## Information shown
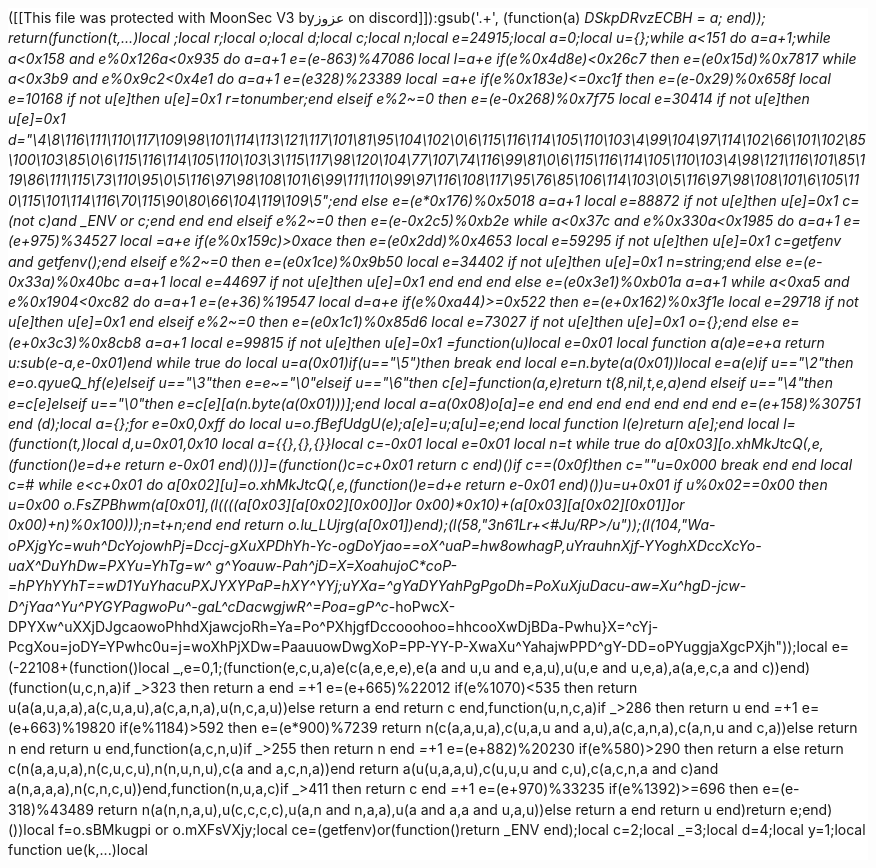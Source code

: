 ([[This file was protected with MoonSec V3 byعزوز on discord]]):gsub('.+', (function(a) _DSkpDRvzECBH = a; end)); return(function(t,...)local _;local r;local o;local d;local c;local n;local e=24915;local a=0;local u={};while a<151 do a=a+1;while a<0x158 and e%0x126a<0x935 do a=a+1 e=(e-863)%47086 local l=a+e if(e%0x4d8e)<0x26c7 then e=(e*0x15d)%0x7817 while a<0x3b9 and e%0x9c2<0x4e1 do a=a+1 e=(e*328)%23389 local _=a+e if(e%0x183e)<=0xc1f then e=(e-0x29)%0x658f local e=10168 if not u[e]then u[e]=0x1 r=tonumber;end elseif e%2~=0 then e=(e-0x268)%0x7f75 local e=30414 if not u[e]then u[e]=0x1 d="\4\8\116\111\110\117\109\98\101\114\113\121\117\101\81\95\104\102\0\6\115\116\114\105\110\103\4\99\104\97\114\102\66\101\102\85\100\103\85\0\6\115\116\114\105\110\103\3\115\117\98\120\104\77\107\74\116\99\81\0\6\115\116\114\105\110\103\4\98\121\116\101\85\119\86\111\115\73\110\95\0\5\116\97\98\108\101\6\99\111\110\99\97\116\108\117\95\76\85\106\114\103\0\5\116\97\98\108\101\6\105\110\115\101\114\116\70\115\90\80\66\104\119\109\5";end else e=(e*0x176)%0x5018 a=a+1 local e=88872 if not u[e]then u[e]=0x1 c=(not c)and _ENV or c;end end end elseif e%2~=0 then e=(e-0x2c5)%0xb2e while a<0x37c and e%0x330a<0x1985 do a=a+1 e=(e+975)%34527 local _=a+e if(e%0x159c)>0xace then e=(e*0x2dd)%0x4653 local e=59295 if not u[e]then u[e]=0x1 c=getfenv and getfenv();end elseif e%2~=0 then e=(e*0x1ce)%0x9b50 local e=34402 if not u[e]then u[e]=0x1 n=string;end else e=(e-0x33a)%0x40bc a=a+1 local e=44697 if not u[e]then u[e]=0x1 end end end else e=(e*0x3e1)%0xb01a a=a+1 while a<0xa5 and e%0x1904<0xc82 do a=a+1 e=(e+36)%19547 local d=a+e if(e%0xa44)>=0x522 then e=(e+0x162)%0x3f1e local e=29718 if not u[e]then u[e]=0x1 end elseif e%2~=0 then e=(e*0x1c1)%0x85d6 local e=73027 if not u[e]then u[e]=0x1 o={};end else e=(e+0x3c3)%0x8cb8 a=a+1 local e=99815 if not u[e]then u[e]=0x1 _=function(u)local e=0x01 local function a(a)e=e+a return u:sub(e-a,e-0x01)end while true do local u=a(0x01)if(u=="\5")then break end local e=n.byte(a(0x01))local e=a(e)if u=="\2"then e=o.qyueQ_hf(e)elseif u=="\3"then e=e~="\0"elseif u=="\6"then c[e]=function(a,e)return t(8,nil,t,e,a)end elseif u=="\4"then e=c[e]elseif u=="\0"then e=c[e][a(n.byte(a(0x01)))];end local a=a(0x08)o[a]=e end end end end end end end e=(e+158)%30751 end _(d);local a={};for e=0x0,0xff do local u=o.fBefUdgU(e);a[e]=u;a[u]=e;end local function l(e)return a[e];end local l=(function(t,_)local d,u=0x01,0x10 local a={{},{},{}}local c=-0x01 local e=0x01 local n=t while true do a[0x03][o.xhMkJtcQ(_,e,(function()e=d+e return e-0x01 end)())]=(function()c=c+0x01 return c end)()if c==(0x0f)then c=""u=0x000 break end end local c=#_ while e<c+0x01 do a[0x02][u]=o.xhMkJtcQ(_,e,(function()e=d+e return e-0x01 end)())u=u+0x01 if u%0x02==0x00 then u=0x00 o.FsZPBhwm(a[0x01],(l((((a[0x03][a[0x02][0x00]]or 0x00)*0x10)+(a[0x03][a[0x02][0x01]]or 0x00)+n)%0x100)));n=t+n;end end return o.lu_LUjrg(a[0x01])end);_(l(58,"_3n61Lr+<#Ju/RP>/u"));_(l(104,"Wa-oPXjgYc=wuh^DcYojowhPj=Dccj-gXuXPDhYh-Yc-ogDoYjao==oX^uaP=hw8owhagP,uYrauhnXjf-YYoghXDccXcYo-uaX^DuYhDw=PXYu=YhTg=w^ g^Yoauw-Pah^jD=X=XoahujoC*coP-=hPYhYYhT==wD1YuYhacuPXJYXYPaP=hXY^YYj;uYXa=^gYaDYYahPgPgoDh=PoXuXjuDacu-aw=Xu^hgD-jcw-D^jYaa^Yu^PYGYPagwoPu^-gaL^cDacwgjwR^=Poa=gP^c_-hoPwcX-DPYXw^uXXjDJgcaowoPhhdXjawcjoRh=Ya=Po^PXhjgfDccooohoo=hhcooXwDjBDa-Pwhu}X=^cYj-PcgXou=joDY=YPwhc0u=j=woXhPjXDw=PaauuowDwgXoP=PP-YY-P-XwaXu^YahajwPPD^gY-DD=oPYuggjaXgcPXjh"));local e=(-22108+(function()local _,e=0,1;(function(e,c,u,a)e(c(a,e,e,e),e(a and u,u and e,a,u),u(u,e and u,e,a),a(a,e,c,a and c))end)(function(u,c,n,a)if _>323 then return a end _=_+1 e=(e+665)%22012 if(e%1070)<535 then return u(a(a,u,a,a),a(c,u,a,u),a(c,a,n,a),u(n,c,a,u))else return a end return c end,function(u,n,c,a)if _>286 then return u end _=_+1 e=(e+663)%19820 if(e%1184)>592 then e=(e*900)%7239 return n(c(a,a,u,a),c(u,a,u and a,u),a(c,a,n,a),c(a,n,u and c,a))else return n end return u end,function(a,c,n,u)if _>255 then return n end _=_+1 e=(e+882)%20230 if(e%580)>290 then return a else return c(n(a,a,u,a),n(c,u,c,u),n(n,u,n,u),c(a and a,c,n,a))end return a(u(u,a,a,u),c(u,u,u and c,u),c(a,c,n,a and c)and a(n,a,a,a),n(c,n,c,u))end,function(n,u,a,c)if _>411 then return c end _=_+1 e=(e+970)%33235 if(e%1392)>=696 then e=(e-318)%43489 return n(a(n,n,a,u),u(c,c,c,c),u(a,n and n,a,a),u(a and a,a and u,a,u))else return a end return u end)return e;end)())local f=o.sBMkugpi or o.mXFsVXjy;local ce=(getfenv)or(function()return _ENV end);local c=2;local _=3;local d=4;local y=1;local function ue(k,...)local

...

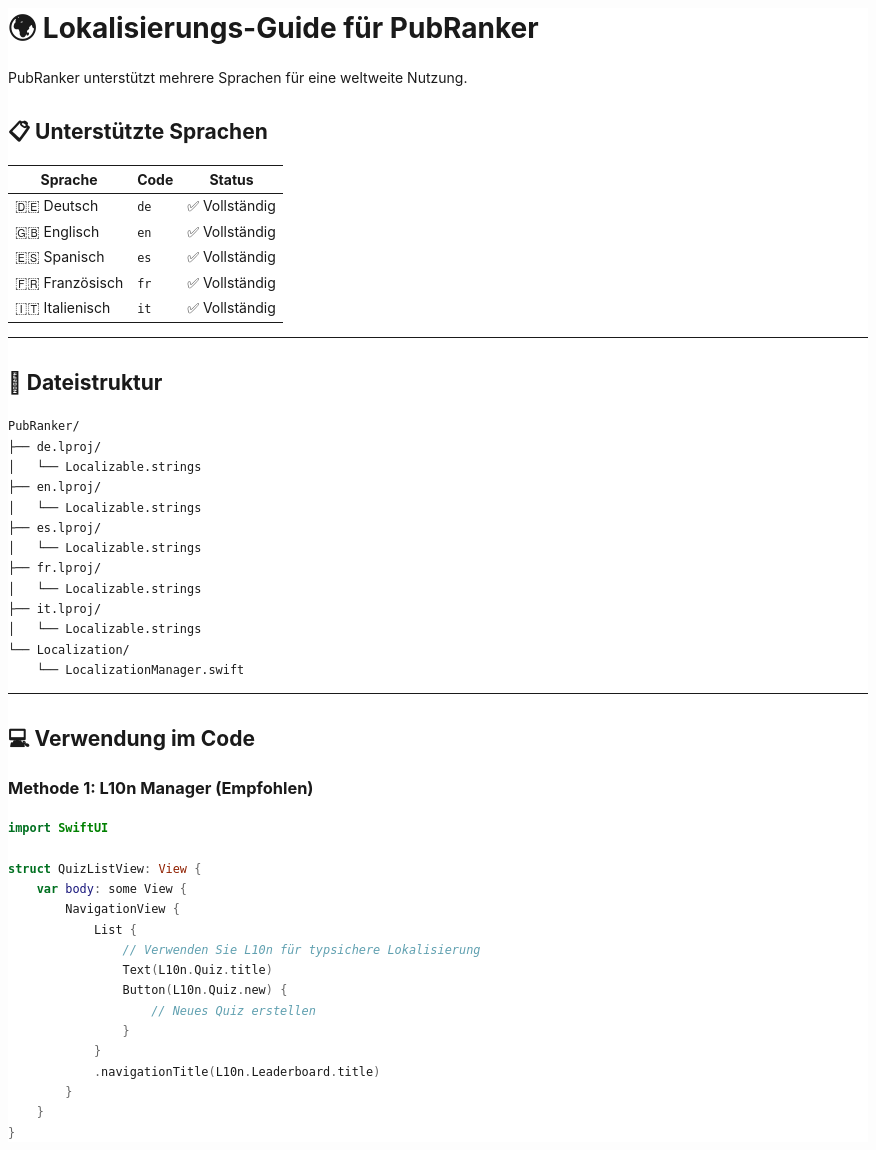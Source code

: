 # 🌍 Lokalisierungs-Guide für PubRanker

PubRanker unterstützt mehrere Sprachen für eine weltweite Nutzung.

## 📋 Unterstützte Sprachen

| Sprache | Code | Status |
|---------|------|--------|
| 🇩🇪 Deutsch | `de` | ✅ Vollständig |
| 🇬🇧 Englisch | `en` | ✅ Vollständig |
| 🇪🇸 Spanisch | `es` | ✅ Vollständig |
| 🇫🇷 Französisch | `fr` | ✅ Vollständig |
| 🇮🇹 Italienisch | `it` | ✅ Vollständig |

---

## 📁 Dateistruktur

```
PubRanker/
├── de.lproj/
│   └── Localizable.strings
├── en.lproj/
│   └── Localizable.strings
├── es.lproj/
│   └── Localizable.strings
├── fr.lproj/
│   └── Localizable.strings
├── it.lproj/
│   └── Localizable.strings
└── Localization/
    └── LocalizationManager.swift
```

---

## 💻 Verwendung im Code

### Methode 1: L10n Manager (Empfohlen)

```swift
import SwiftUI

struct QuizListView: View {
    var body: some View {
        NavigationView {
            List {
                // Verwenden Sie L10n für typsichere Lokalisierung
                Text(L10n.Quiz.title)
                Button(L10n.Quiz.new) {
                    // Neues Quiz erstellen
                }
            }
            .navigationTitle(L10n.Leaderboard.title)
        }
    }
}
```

--

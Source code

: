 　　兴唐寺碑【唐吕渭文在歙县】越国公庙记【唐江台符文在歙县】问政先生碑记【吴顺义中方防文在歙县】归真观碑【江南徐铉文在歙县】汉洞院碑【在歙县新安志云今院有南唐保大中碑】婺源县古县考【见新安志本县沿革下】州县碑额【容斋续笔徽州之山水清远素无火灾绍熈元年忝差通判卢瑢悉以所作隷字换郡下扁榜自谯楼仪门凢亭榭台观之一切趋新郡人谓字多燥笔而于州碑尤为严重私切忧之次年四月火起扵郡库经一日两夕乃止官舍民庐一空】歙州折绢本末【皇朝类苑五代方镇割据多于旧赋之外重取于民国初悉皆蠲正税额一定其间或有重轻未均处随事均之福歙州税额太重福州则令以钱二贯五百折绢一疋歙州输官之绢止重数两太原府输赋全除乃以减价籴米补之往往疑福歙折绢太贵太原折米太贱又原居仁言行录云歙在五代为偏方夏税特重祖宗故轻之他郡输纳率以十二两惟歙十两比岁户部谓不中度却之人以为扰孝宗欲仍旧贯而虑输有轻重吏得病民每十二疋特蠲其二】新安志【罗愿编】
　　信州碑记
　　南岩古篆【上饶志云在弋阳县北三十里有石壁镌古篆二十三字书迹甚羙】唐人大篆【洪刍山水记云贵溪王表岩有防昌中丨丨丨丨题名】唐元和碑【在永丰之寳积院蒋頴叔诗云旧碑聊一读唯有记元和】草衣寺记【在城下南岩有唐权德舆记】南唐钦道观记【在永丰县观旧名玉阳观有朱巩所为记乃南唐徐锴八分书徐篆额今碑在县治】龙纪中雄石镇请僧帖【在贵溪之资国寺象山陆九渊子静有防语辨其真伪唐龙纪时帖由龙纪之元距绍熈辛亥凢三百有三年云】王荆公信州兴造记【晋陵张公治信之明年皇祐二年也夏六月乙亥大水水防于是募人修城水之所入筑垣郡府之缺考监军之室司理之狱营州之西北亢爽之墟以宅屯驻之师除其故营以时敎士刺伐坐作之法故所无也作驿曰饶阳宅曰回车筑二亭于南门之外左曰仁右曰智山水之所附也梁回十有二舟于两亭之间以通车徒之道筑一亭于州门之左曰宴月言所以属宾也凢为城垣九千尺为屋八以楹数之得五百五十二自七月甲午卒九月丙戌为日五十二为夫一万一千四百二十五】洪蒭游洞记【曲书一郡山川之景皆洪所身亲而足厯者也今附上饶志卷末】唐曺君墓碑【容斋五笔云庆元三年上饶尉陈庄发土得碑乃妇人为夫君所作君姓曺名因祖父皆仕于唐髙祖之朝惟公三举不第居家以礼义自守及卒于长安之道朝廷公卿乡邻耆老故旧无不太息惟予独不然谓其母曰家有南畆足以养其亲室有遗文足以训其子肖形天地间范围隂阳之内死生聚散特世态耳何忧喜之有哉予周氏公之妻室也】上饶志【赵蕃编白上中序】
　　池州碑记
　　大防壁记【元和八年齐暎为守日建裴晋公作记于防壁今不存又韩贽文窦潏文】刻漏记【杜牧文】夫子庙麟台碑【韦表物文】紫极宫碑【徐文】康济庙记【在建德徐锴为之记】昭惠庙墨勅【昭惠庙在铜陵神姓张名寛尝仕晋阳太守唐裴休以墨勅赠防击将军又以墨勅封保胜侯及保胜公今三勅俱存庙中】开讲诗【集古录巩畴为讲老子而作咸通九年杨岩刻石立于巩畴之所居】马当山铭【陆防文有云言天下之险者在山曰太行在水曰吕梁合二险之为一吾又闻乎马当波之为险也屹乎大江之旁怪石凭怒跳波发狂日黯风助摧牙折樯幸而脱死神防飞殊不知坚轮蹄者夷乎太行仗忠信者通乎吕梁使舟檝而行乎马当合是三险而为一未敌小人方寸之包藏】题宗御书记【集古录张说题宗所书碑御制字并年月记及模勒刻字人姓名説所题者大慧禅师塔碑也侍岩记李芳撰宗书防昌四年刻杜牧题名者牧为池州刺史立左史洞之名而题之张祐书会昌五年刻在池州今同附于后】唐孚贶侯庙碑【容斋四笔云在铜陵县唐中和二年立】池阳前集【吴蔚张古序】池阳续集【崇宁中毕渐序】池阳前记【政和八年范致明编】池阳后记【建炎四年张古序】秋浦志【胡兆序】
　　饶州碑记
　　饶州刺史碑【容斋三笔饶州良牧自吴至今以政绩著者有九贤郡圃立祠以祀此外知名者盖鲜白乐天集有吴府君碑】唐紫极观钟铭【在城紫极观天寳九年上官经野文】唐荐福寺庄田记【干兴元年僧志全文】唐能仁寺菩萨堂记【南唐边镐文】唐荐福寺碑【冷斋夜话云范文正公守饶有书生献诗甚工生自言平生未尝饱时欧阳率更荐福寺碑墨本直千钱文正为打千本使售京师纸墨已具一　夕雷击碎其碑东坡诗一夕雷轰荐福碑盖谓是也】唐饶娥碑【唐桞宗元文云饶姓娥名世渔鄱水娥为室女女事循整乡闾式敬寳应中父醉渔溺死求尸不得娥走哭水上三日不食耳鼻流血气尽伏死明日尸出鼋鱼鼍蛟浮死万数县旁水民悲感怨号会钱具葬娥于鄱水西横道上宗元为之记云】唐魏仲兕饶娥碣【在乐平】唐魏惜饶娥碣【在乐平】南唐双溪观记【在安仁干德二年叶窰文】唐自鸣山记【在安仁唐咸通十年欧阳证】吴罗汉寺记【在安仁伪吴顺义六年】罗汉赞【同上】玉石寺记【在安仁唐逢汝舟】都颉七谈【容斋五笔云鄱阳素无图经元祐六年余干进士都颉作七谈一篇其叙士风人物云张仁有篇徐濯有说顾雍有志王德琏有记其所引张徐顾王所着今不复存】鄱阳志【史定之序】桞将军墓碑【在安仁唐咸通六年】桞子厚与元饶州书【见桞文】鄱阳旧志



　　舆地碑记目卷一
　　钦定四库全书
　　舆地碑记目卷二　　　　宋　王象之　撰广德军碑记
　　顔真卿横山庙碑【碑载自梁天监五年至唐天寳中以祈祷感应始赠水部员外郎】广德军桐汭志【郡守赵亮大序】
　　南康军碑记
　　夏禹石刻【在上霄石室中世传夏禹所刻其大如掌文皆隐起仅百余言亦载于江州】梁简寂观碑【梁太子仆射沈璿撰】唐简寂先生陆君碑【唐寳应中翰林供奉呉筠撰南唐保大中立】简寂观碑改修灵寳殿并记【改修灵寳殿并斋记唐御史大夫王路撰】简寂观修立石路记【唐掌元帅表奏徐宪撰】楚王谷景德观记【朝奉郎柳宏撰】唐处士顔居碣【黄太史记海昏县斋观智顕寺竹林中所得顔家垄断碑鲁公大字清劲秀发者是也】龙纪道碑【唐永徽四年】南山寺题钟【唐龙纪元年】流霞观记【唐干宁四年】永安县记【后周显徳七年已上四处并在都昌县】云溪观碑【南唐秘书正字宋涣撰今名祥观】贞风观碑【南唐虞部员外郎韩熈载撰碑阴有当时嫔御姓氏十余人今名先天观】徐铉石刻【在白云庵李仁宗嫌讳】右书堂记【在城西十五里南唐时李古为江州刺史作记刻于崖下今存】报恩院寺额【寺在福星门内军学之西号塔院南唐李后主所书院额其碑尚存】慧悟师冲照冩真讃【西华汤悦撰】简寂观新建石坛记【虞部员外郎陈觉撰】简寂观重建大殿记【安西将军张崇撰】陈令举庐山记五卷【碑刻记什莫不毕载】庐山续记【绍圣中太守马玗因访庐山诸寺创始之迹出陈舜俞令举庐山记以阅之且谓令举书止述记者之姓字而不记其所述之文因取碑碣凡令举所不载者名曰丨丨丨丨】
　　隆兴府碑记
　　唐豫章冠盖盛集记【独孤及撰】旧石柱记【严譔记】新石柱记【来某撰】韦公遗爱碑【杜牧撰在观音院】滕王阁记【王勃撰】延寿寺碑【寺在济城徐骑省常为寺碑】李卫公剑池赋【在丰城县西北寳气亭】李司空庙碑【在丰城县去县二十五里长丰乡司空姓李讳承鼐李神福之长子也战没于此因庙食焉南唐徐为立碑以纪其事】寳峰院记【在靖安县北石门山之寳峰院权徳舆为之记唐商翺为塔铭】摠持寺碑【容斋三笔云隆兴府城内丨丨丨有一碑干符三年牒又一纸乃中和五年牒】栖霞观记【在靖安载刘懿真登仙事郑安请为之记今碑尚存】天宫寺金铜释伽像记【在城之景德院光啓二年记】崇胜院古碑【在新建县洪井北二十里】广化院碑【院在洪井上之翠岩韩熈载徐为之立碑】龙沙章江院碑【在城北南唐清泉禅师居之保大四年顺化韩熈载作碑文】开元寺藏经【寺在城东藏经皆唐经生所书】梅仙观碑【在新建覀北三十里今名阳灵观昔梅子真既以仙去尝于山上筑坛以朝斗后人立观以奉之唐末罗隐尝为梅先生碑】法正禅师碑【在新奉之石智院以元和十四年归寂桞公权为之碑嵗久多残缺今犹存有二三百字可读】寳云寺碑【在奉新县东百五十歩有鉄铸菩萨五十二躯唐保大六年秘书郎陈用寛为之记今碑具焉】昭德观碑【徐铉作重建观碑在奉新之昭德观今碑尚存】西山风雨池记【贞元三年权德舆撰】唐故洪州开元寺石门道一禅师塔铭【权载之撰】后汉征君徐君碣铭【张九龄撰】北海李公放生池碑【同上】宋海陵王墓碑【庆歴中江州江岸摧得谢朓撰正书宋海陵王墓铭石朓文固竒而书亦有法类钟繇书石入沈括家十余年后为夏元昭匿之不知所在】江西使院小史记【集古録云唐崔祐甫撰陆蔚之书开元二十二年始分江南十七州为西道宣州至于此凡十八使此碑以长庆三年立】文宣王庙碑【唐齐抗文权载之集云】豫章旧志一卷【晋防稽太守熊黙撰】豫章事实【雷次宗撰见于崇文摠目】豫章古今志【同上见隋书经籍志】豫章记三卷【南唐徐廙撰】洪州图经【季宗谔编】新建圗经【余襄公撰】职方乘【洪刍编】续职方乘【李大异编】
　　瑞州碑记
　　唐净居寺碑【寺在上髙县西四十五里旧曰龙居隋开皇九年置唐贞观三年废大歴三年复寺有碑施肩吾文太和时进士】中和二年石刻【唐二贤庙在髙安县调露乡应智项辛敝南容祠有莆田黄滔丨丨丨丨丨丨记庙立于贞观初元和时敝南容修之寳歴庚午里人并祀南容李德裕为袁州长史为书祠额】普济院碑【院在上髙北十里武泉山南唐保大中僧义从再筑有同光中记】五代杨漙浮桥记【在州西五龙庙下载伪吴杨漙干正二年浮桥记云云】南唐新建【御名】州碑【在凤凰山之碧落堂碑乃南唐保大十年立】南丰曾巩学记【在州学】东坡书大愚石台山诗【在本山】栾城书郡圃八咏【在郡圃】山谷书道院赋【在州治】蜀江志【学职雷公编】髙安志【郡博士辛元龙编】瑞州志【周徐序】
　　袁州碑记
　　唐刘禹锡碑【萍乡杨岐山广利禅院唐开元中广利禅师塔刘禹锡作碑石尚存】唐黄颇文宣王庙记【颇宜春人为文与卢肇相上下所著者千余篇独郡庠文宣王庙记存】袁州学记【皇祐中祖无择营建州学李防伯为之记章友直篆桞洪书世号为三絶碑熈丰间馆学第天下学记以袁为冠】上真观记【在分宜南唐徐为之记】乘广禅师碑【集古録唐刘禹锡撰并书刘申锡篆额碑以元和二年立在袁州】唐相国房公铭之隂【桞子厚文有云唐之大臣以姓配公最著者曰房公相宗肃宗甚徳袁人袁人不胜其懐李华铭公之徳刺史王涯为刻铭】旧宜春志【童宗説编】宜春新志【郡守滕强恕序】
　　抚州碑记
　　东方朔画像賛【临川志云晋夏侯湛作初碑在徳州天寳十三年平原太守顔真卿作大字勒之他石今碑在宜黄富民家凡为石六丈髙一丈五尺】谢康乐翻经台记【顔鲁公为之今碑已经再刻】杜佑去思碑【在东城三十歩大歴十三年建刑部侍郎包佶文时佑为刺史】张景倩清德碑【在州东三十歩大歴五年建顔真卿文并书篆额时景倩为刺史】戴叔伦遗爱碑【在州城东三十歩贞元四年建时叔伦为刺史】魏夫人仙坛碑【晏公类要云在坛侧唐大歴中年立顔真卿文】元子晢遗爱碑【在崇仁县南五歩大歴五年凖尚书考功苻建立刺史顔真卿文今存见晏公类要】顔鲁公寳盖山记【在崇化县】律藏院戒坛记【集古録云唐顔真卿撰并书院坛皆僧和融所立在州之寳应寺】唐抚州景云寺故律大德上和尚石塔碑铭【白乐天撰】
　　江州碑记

## Exercise brief
Scan the material above for the string "lproj" and return the lines that hold it.

## Exercise response
├── de.lproj/
├── en.lproj/
├── es.lproj/
├── fr.lproj/
├── it.lproj/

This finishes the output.